── RECORDS PROVIDED

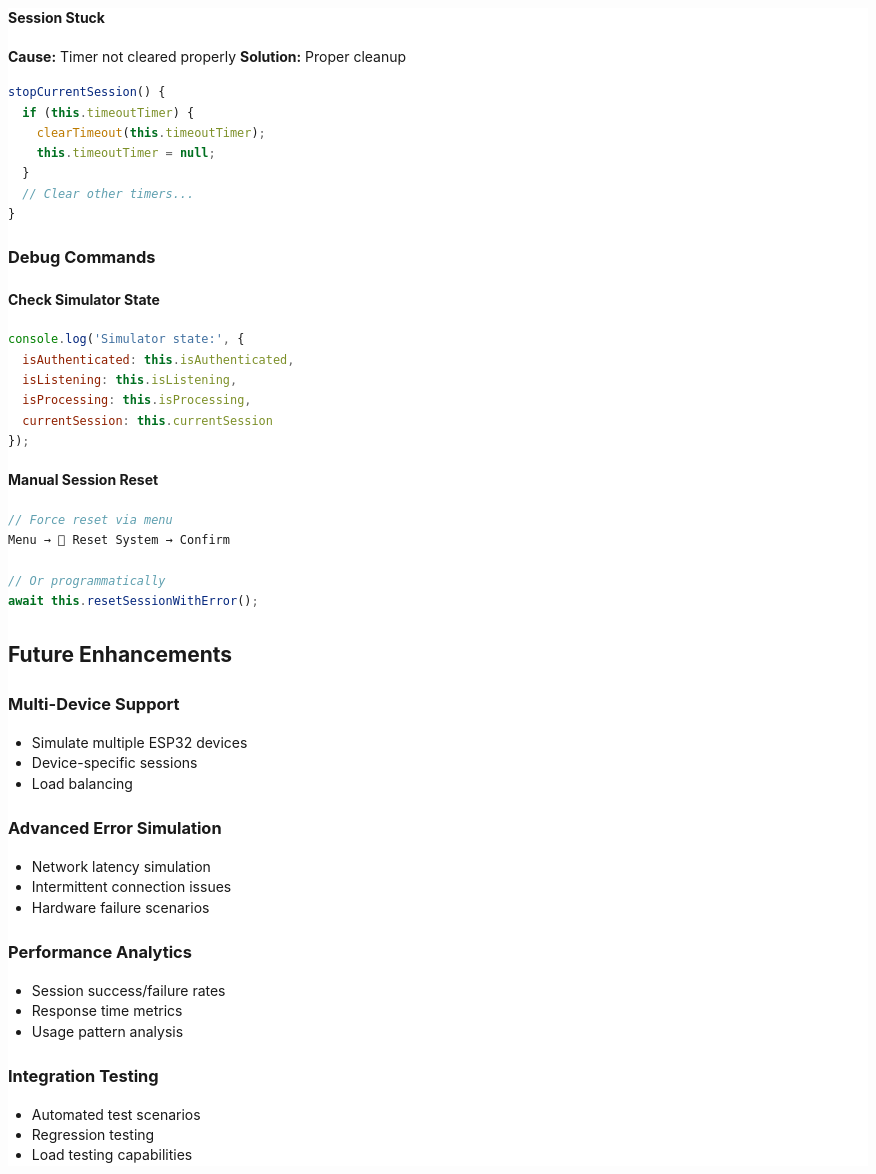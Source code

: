 #### Session Stuck
**Cause:** Timer not cleared properly
**Solution:** Proper cleanup
```javascript
stopCurrentSession() {
  if (this.timeoutTimer) {
    clearTimeout(this.timeoutTimer);
    this.timeoutTimer = null;
  }
  // Clear other timers...
}
```

### Debug Commands

#### Check Simulator State
```javascript
console.log('Simulator state:', {
  isAuthenticated: this.isAuthenticated,
  isListening: this.isListening,
  isProcessing: this.isProcessing,
  currentSession: this.currentSession
});
```

#### Manual Session Reset
```javascript
// Force reset via menu
Menu → 🔄 Reset System → Confirm

// Or programmatically
await this.resetSessionWithError();
```

## Future Enhancements

### Multi-Device Support
- Simulate multiple ESP32 devices
- Device-specific sessions
- Load balancing

### Advanced Error Simulation
- Network latency simulation
- Intermittent connection issues  
- Hardware failure scenarios

### Performance Analytics
- Session success/failure rates
- Response time metrics
- Usage pattern analysis

### Integration Testing
- Automated test scenarios
- Regression testing
- Load testing capabilities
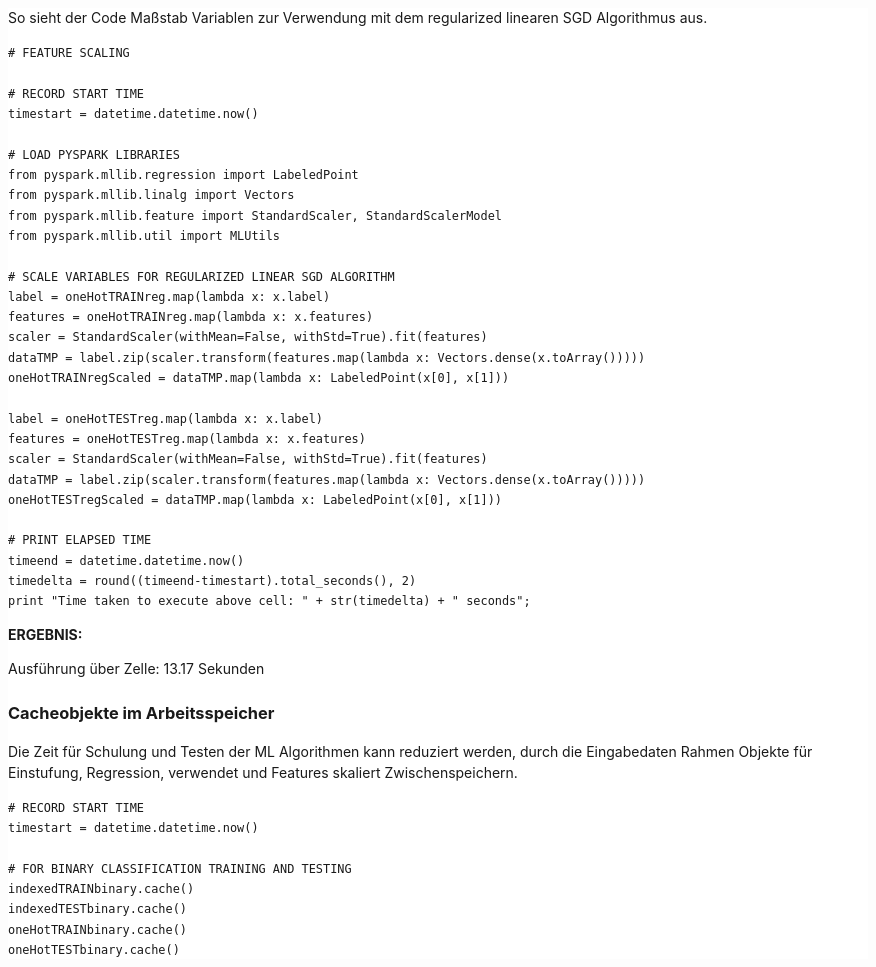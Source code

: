 So sieht der Code Maßstab Variablen zur Verwendung mit dem regularized linearen SGD Algorithmus aus.

    # FEATURE SCALING

    # RECORD START TIME
    timestart = datetime.datetime.now()

    # LOAD PYSPARK LIBRARIES
    from pyspark.mllib.regression import LabeledPoint
    from pyspark.mllib.linalg import Vectors
    from pyspark.mllib.feature import StandardScaler, StandardScalerModel
    from pyspark.mllib.util import MLUtils
    
    # SCALE VARIABLES FOR REGULARIZED LINEAR SGD ALGORITHM
    label = oneHotTRAINreg.map(lambda x: x.label)
    features = oneHotTRAINreg.map(lambda x: x.features)
    scaler = StandardScaler(withMean=False, withStd=True).fit(features)
    dataTMP = label.zip(scaler.transform(features.map(lambda x: Vectors.dense(x.toArray()))))
    oneHotTRAINregScaled = dataTMP.map(lambda x: LabeledPoint(x[0], x[1]))
    
    label = oneHotTESTreg.map(lambda x: x.label)
    features = oneHotTESTreg.map(lambda x: x.features)
    scaler = StandardScaler(withMean=False, withStd=True).fit(features)
    dataTMP = label.zip(scaler.transform(features.map(lambda x: Vectors.dense(x.toArray()))))
    oneHotTESTregScaled = dataTMP.map(lambda x: LabeledPoint(x[0], x[1]))
    
    # PRINT ELAPSED TIME
    timeend = datetime.datetime.now()
    timedelta = round((timeend-timestart).total_seconds(), 2) 
    print "Time taken to execute above cell: " + str(timedelta) + " seconds"; 

**ERGEBNIS:**

Ausführung über Zelle: 13.17 Sekunden


### <a name="cache-objects-in-memory"></a>Cacheobjekte im Arbeitsspeicher

Die Zeit für Schulung und Testen der ML Algorithmen kann reduziert werden, durch die Eingabedaten Rahmen Objekte für Einstufung, Regression, verwendet und Features skaliert Zwischenspeichern.

    # RECORD START TIME
    timestart = datetime.datetime.now()
    
    # FOR BINARY CLASSIFICATION TRAINING AND TESTING
    indexedTRAINbinary.cache()
    indexedTESTbinary.cache()
    oneHotTRAINbinary.cache()
    oneHotTESTbinary.cache()
    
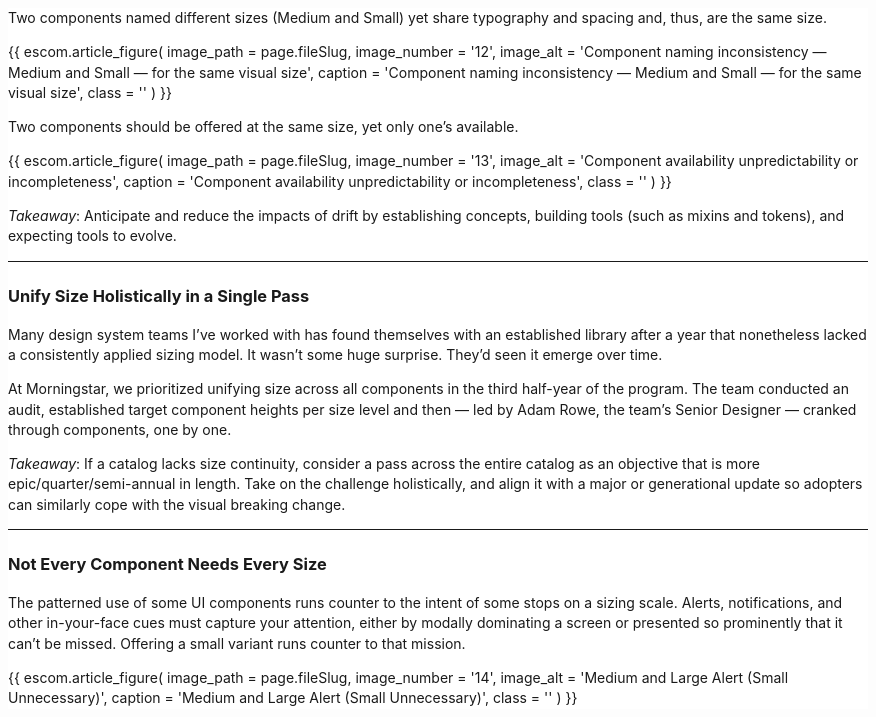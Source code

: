 
Two components named different sizes (Medium and Small) yet share typography and spacing and, thus, are the same size.


{{ escom.article_figure(
  image_path = page.fileSlug,
  image_number = '12',
  image_alt = 'Component naming inconsistency — Medium and Small — for the same visual size',
  caption = 'Component naming inconsistency — Medium and Small — for the same visual size',
  class = ''
) }}


Two components should be offered at the same size, yet only one’s available.


{{ escom.article_figure(
  image_path = page.fileSlug,
  image_number = '13',
  image_alt = 'Component availability unpredictability or incompleteness',
  caption = 'Component availability unpredictability or incompleteness',
  class = ''
) }}


_Takeaway_: Anticipate and reduce the impacts of drift by establishing concepts, building tools (such as mixins and tokens), and expecting tools to evolve.

* * *

### Unify Size Holistically in a Single Pass

Many design system teams I’ve worked with has found themselves with an established library after a year that nonetheless lacked a consistently applied sizing model. It wasn’t some huge surprise. They’d seen it emerge over time.

At Morningstar, we prioritized unifying size across all components in the third half-year of the program. The team conducted an audit, established target component heights per size level and then — led by Adam Rowe, the team’s Senior Designer — cranked through components, one by one.

_Takeaway_: If a catalog lacks size continuity, consider a pass across the entire catalog as an objective that is more epic/quarter/semi-annual in length. Take on the challenge holistically, and align it with a major or generational update so adopters can similarly cope with the visual breaking change.

* * *

### Not Every Component Needs Every Size

The patterned use of some UI components runs counter to the intent of some stops on a sizing scale. Alerts, notifications, and other in-your-face cues must capture your attention, either by modally dominating a screen or presented so prominently that it can’t be missed. Offering a small variant runs counter to that mission.


{{ escom.article_figure(
  image_path = page.fileSlug,
  image_number = '14',
  image_alt = 'Medium and Large Alert (Small Unnecessary)',
  caption = 'Medium and Large Alert (Small Unnecessary)',
  class = ''
) }}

────

From the data above, output only the lines between the line containing "Ausführung über Zelle: 13.17 Sekunden" and the line containing "indexedTRAINbinary.cache()", inclusive, exactly as written.

Ausführung über Zelle: 13.17 Sekunden


### <a name="cache-objects-in-memory"></a>Cacheobjekte im Arbeitsspeicher

Die Zeit für Schulung und Testen der ML Algorithmen kann reduziert werden, durch die Eingabedaten Rahmen Objekte für Einstufung, Regression, verwendet und Features skaliert Zwischenspeichern.

    # RECORD START TIME
    timestart = datetime.datetime.now()
    
    # FOR BINARY CLASSIFICATION TRAINING AND TESTING
    indexedTRAINbinary.cache()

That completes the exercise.